PROVIDED RECORDS Start Marker

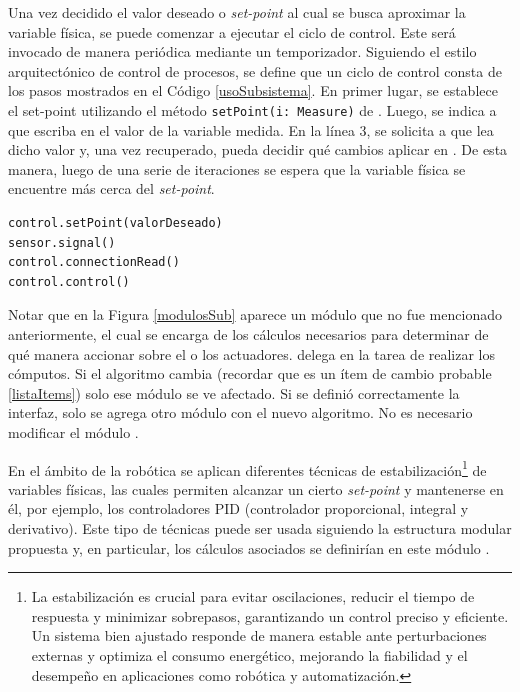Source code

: Una vez decidido el valor deseado o \textit{set-point} al cual se busca aproximar la variable física, se puede comenzar a ejecutar el ciclo de control. Este será invocado de manera periódica mediante un temporizador. Siguiendo el estilo arquitectónico de control de procesos, se define que un ciclo de control consta de los pasos mostrados en el Código \ref{usoSubsistema}. En primer lugar, se establece el set-point utilizando el método \verb|setPoint(i: Measure)| de \Control. Luego, se indica a \Sensor que escriba en \Pipe el valor de la variable medida. En la línea 3, se solicita a \Control que lea dicho valor y, una vez recuperado, pueda decidir qué cambios aplicar en \Actuador. De esta manera, luego de una serie de iteraciones se espera que la variable física se encuentre más cerca del \textit{set-point}.

\begin{lstlisting}[caption=Ejemplo de uso del subsistema.,label={usoSubsistema}]
control.setPoint(valorDeseado)
sensor.signal()
control.connectionRead()
control.control()
\end{lstlisting}

Notar que en la Figura \ref{modulosSub} aparece un módulo que no fue mencionado anteriormente, \Algoritmo el cual se encarga de los cálculos necesarios para determinar de qué manera accionar sobre el o los actuadores. \Control delega en \Algoritmo la tarea de realizar los cómputos. Si el algoritmo cambia (recordar que es un ítem de cambio probable \ref{listaItems}) solo ese módulo se ve afectado. Si se definió correctamente la interfaz, solo se agrega otro módulo con el nuevo algoritmo. No es necesario modificar el módulo \Control.

En el ámbito de la robótica se aplican diferentes técnicas de estabilización\footnote{La estabilización es crucial para evitar oscilaciones, reducir el tiempo de respuesta y minimizar sobrepasos, garantizando un control preciso y eficiente. Un sistema bien ajustado responde de manera estable ante perturbaciones externas y optimiza el consumo energético, mejorando la fiabilidad y el desempeño en aplicaciones como robótica y automatización.} de variables físicas, las cuales permiten alcanzar un cierto \textit{set-point} y mantenerse en él, por ejemplo, los controladores \gls{PID}\cite{pidlibro} (controlador proporcional, integral y derivativo). Este tipo de técnicas puede ser usada siguiendo la estructura modular propuesta y, en particular, los cálculos asociados se definirían en este módulo \Algoritmo.

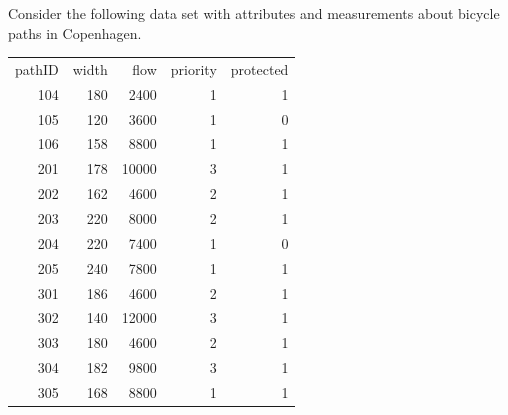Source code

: \documentclass[addpoints,a4]{exam} %
\begin{document}
\begin{questions}
\clearpage
{} Consider the following data set with attributes and measurements about bicycle paths in Copenhagen.\\

\begin{tabular}{rrrrr}
pathID & width & flow  & priority & protected \\
104    & 180        & 2400  & 1        & 1         \\
105    & 120        & 3600  & 1        & 0         \\
106    & 158        & 8800  & 1        & 1         \\
201    & 178        & 10000 & 3        & 1         \\
202    & 162        & 4600  & 2        & 1         \\
203    & 220        & 8000  & 2        & 1         \\
204    & 220        & 7400  & 1        & 0         \\
205    & 240        & 7800  & 1        & 1         \\
301    & 186        & 4600  & 2        & 1         \\
302    & 140        & 12000 & 3        & 1         \\
303    & 180        & 4600  & 2        & 1         \\
304    & 182        & 9800  & 3        & 1         \\
305    & 168        & 8800  & 1        & 1      
\end{tabular}


\end{questions}
\end{document}

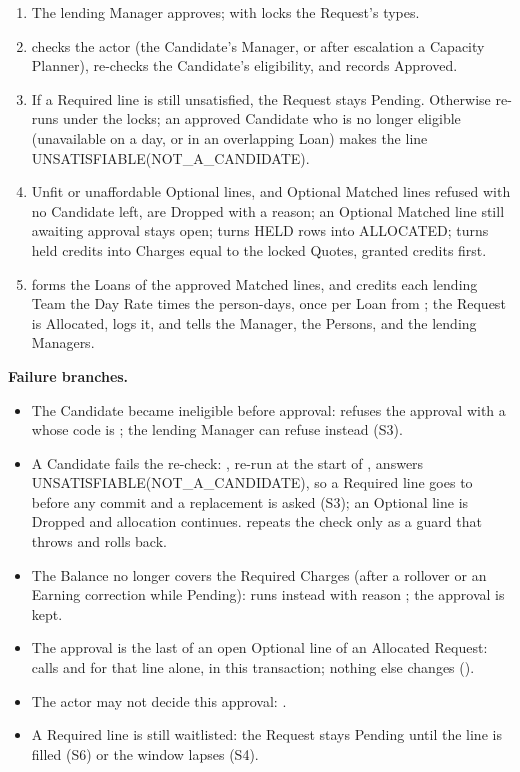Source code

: \begin{enumerate}
\item The lending Manager approves;  with  locks the Request's types.
\item {} checks the actor (the Candidate's Manager, or after escalation a Capacity Planner), re-checks the Candidate's eligibility, and records Approved.
\item If a Required line is still unsatisfied, the Request stays Pending. Otherwise  re-runs  under the locks; an approved Candidate who is no longer eligible (unavailable on a day, or in an overlapping Loan) makes the line UNSATISFIABLE(NOT\_A\_CANDIDATE).
\item Unfit or unaffordable Optional lines, and Optional Matched lines refused with no Candidate left, are Dropped with a reason; an Optional Matched line still awaiting approval stays open;  turns HELD rows into ALLOCATED;  turns held credits into Charges equal to the locked Quotes, granted credits first.
\item {} forms the Loans of the approved Matched lines, and  credits each lending Team the Day Rate times the person-days, once per Loan from ; the Request is Allocated,  logs it, and  tells the Manager, the Persons, and the lending Managers.
\end{enumerate}
\par\textbf{Failure branches.}
\begin{itemize}
\item The Candidate became ineligible before approval:  refuses the approval with a  whose code is ; the lending Manager can refuse instead (S3).
\item A Candidate fails the re-check: , re-run at the start of , answers UNSATISFIABLE(NOT\_A\_CANDIDATE), so a Required line goes to  before any commit and a replacement is asked (S3); an Optional line is Dropped and allocation continues.  repeats the check only as a guard that throws  and rolls back.
\item The Balance no longer covers the Required Charges (after a rollover or an Earning correction while Pending):  runs instead with reason ; the approval is kept.
\item The approval is the last of an open Optional line of an Allocated Request:  calls  and  for that line alone, in this transaction; nothing else changes ().
\item The actor may not decide this approval: .
\item A Required line is still waitlisted: the Request stays Pending until the line is filled (S6) or the window lapses (S4).
\end{itemize}

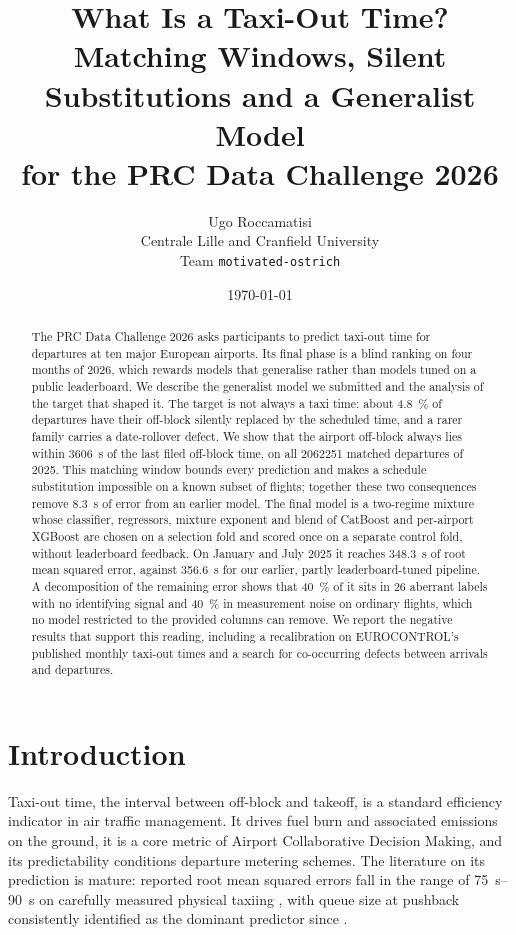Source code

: \documentclass[11pt,a4paper]{article}
\title{What Is a Taxi-Out Time?\\
Matching Windows, Silent Substitutions and a Generalist Model\\
for the PRC Data Challenge 2026}
\author{Ugo Roccamatisi\\
\small Centrale Lille and Cranfield University\\
\small Team \texttt{motivated-ostrich}}
\date{\today}
\begin{document}
\maketitle

\begin{abstract}
The PRC Data Challenge 2026 asks participants to predict taxi-out time for
departures at ten major European airports. Its final phase is a blind ranking
on four months of 2026, which rewards models that generalise rather than
models tuned on a public leaderboard. We describe the generalist model we
submitted and the analysis of the target that shaped it. The target is not
always a taxi time: about \SI{4.8}{\percent} of departures have their off-block
silently replaced by the scheduled time, and a rarer family carries a
date-rollover defect. We show that the airport off-block always lies within
\SI{3606}{\second} of the last filed off-block time, on all
\num{2062251} matched departures of 2025. This matching window bounds every
prediction and makes a schedule substitution impossible on a known subset of
flights; together these two consequences remove \SI{8.3}{\second} of error from
an earlier model. The final model is a two-regime mixture whose classifier,
regressors, mixture exponent and blend of CatBoost and per-airport XGBoost are
chosen on a selection fold and scored once on a separate control fold, without
leaderboard feedback. On January and July 2025 it reaches
\SI{348.3}{\second} of root mean squared error, against \SI{356.6}{\second}
for our earlier, partly leaderboard-tuned pipeline. A decomposition of the
remaining error shows that \SI{40}{\percent} of it sits in 26 aberrant labels
with no identifying signal and \SI{40}{\percent} in measurement noise on
ordinary flights, which no model restricted to the provided columns can
remove. We report the negative results that support this reading, including a
recalibration on EUROCONTROL's published monthly taxi-out times and a search
for co-occurring defects between arrivals and departures.
\end{abstract}

\section{Introduction}

Taxi-out time, the interval between off-block and takeoff, is a standard
efficiency indicator in air traffic management. It drives fuel burn and
associated emissions on the ground, it is a core metric of Airport
Collaborative Decision Making, and its predictability conditions departure
metering schemes. The literature on its prediction is mature: reported root
mean squared errors fall in the range of \SIrange{75}{90}{\second} on
carefully measured physical taxiing \cite{ravizza2014}, with queue
size at pushback consistently identified as the dominant predictor since
\cite{idris2001}.
\end{document}
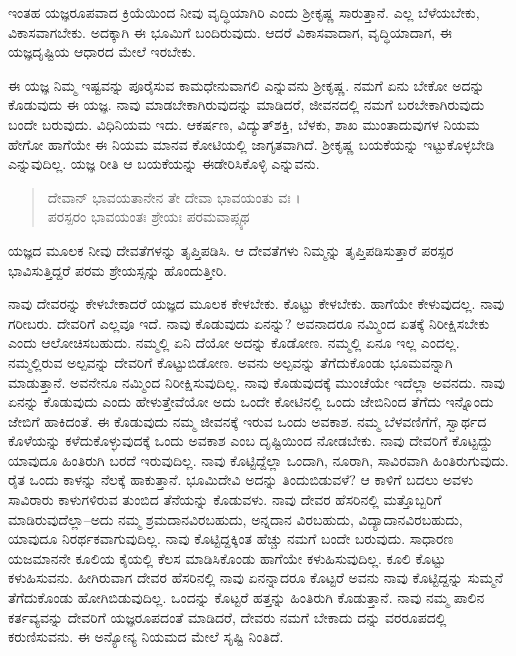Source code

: ಇಂತಹ ಯಜ್ಞರೂಪವಾದ ಕ್ರಿಯೆಯಿಂದ ನೀವು ವೃದ್ಧಿಯಾಗಿರಿ ಎಂದು ಶ್ರೀಕೃಷ್ಣ ಸಾರುತ್ತಾನೆ. ಎಲ್ಲ ಬೆಳೆಯಬೇಕು, ವಿಕಾಸವಾಗಬೇಕು. ಅದಕ್ಕಾಗಿ ಈ ಭೂಮಿಗೆ ಬಂದಿರುವುದು. ಆದರೆ ವಿಕಾಸವಾದಾಗ, ವೃದ್ಧಿಯಾದಾಗ, ಈ ಯಜ್ಞದೃಷ್ಟಿಯ ಆಧಾರದ ಮೇಲೆ ಇರಬೇಕು.

ಈ ಯಜ್ಞ ನಿಮ್ಮ ಇಷ್ಟವನ್ನು ಪೂರೈಸುವ ಕಾಮಧೇನುವಾಗಲಿ ಎನ್ನುವನು ಶ್ರೀಕೃಷ್ಣ. ನಮಗೆ ಏನು ಬೇಕೋ ಅದನ್ನು ಕೊಡುವುದು ಈ ಯಜ್ಞ. ನಾವು ಮಾಡಬೇಕಾಗಿರುವುದನ್ನು ಮಾಡಿದರೆ, ಜೀವನದಲ್ಲಿ ನಮಗೆ ಬರಬೇಕಾಗಿರುವುದು ಬಂದೇ ಬರುವುದು. ವಿಧಿನಿಯಮ ಇದು. ಆಕರ್ಷಣ, ವಿದ್ಯುತ್​ಶಕ್ತಿ, ಬೆಳಕು, ಶಾಖ ಮುಂತಾದುವುಗಳ ನಿಯಮ ಹೇಗೋ ಹಾಗೆಯೇ ಈ ನಿಯಮ ಮಾನವ ಕೋಟಿಯಲ್ಲಿ ಜಾಗೃತವಾಗಿದೆ. ಶ್ರೀಕೃಷ್ಣ ಬಯಕೆಯನ್ನು ಇಟ್ಟುಕೊಳ್ಳಬೇಡಿ ಎನ್ನುವುದಿಲ್ಲ. ಯಜ್ಞ ರೀತಿ ಆ ಬಯಕೆಯನ್ನು ಈಡೇರಿಸಿಕೊಳ್ಳಿ ಎನ್ನುವನು.

\begin{verse}
ದೇವಾನ್ ಭಾವಯತಾನೇನ ತೇ ದೇವಾ ಭಾವಯಂತು ವಃ ।\\ಪರಸ್ಪರಂ ಭಾವಯಂತಃ ಶ್ರೇಯಃ ಪರಮವಾಪ್ಸ್ಯಥ 
\end{verse}

{\small ಯಜ್ಞದ ಮೂಲಕ ನೀವು ದೇವತೆಗಳನ್ನು ತೃಪ್ತಿಪಡಿಸಿ. ಆ ದೇವತೆಗಳು ನಿಮ್ಮನ್ನು ತೃಪ್ತಿಪಡಿಸುತ್ತಾರೆ ಪರಸ್ಪರ ಭಾವಿಸುತ್ತಿದ್ದರೆ ಪರಮ ಶ್ರೇಯಸ್ಸನ್ನು ಹೊಂದುತ್ತೀರಿ.}

ನಾವು ದೇವರನ್ನು ಕೇಳಬೇಕಾದರೆ ಯಜ್ಞದ ಮೂಲಕ ಕೇಳಬೇಕು. ಕೊಟ್ಟು ಕೇಳಬೇಕು. ಹಾಗೆಯೇ ಕೇಳುವುದಲ್ಲ. ನಾವು ಗರೀಬರು. ದೇವರಿಗೆ ಎಲ್ಲವೂ ಇದೆ. ನಾವು ಕೊಡುವುದು ಏನನ್ನು? ಅವನಾದರೂ ನಮ್ಮಿಂದ ಏತಕ್ಕೆ ನಿರೀಕ್ಷಿಸಬೇಕು ಎಂದು ಆಲೋಚಿಸಬಹುದು. ನಮ್ಮಲ್ಲಿ ಏನಿ ದೆಯೋ ಅದನ್ನು ಕೊಡೋಣ. ನಮ್ಮಲ್ಲಿ ಏನೂ ಇಲ್ಲ ಎಂದಲ್ಲ. ನಮ್ಮಲ್ಲಿರುವ ಅಲ್ಪವನ್ನು ದೇವರಿಗೆ ಕೊಟ್ಟುಬಿಡೋಣ. ಅವನು ಅಲ್ಪವನ್ನು ತೆಗೆದುಕೊಂಡು ಭೂಮವನ್ನಾಗಿ ಮಾಡುತ್ತಾನೆ. ಅವನೇನೂ ನಮ್ಮಿಂದ ನಿರೀಕ್ಷಿಸುವುದಿಲ್ಲ. ನಾವು ಕೊಡುವುದಕ್ಕೆ ಮುಂಚೆಯೇ ಇದೆಲ್ಲಾ ಅವನದು. ನಾವು ಏನನ್ನು ಕೊಡುವುದು ಎಂದು ಹೇಳುತ್ತೇವೆಯೋ ಅದು ಒಂದೇ ಕೋಟಿನಲ್ಲಿ ಒಂದು ಜೇಬಿನಿಂದ ತೆಗೆದು ಇನ್ನೊಂದು ಜೇಬಿಗೆ ಹಾಕಿದಂತೆ. ಈ ಕೊಡುವುದು ನಮ್ಮ ಜೀವನಕ್ಕೆ ಇರುವ ಒಂದು ಅವಕಾಶ. ನಮ್ಮ ಬೆಳವಣಿಗೆಗೆ, ಸ್ವಾರ್ಥದ ಕೊಳೆಯನ್ನು ಕಳೆದುಕೊಳ್ಳುವುದಕ್ಕೆ ಒಂದು ಅವಕಾಶ ಎಂಬ ದೃಷ್ಟಿಯಿಂದ ನೋಡಬೇಕು. ನಾವು ದೇವರಿಗೆ ಕೊಟ್ಟದ್ದು ಯಾವುದೂ ಹಿಂತಿರುಗಿ ಬರದೆ ಇರುವುದಿಲ್ಲ. ನಾವು ಕೊಟ್ಟಿದ್ದೆಲ್ಲಾ ಒಂದಾಗಿ, ನೂರಾಗಿ, ಸಾವಿರವಾಗಿ ಹಿಂತಿರುಗುವುದು. ರೈತ ಒಂದು ಕಾಳನ್ನು ನೆಲಕ್ಕೆ ಹಾಕುತ್ತಾನೆ. ಭೂಮಿದೇವಿ ಅದನ್ನು ತಿಂದುಬಿಡುವಳೆ? ಆ ಕಾಳಿಗೆ ಬದಲು ಅವಳು ಸಾವಿರಾರು ಕಾಳುಗಳಿರುವ ತುಂಬಿದ ತೆನೆಯನ್ನು ಕೊಡುವಳು. ನಾವು ದೇವರ ಹೆಸರಿನಲ್ಲಿ ಮತ್ತೊಬ್ಬರಿಗೆ ಮಾಡಿರುವುದೆಲ್ಲಾ–ಅದು ನಮ್ಮ ಶ್ರಮದಾನವಿರಬಹುದು, ಅನ್ನದಾನ ವಿರಬಹುದು, ವಿದ್ಯಾದಾನವಿರಬಹುದು, ಯಾವುದೂ ನಿರರ್ಥಕವಾಗುವುದಿಲ್ಲ. ನಾವು ಕೊಟ್ಟಿದ್ದಕ್ಕಿಂತ ಹೆಚ್ಚು ನಮಗೆ ಬಂದೇ ಬರುವುದು. ಸಾಧಾರಣ ಯಜಮಾನನೇ ಕೂಲಿಯ ಕೈಯಲ್ಲಿ ಕೆಲಸ ಮಾಡಿಸಿಕೊಂಡು ಹಾಗೆಯೇ ಕಳುಹಿಸುವುದಿಲ್ಲ. ಕೂಲಿ ಕೊಟ್ಟು ಕಳುಹಿಸುವನು. ಹೀಗಿರುವಾಗ ದೇವರ ಹೆಸರಿನಲ್ಲಿ ನಾವು ಏನನ್ನಾದರೂ ಕೊಟ್ಟರೆ ಅವನು ನಾವು ಕೊಟ್ಟಿದ್ದನ್ನು ಸುಮ್ಮನೆ ತೆಗೆದುಕೊಂಡು ಹೋಗಿಬಿಡುವುದಿಲ್ಲ. ಒಂದನ್ನು ಕೊಟ್ಟರೆ ಹತ್ತನ್ನು ಹಿಂತಿರುಗಿ ಕೊಡುತ್ತಾನೆ. ನಾವು ನಮ್ಮ ಪಾಲಿನ ಕರ್ತವ್ಯವನ್ನು ದೇವರಿಗೆ ಯಜ್ಞರೂಪದಂತೆ ಮಾಡಿದರೆ, ದೇವರು ನಮಗೆ ಬೇಕಾದು ದನ್ನು ವರರೂಪದಲ್ಲಿ ಕರುಣಿಸುವನು. ಈ ಅನ್ಯೋನ್ಯ ನಿಯಮದ ಮೇಲೆ ಸೃಷ್ಟಿ ನಿಂತಿದೆ.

PROVIDED RECORDS End Marker

# TASK TO CARRY OUT
Could you reproduce, exactly, every line above from the line with "and Cranfield University\\" to the line with "models tuned on", and no other line? Both ends count.

# EXPECTED OUTPUT
\small Centrale Lille and Cranfield University\\
\small Team \texttt{motivated-ostrich}}
\date{\today}
\begin{document}
\maketitle

\begin{abstract}
The PRC Data Challenge 2026 asks participants to predict taxi-out time for
departures at ten major European airports. Its final phase is a blind ranking
on four months of 2026, which rewards models that generalise rather than
models tuned on a public leaderboard. We describe the generalist model we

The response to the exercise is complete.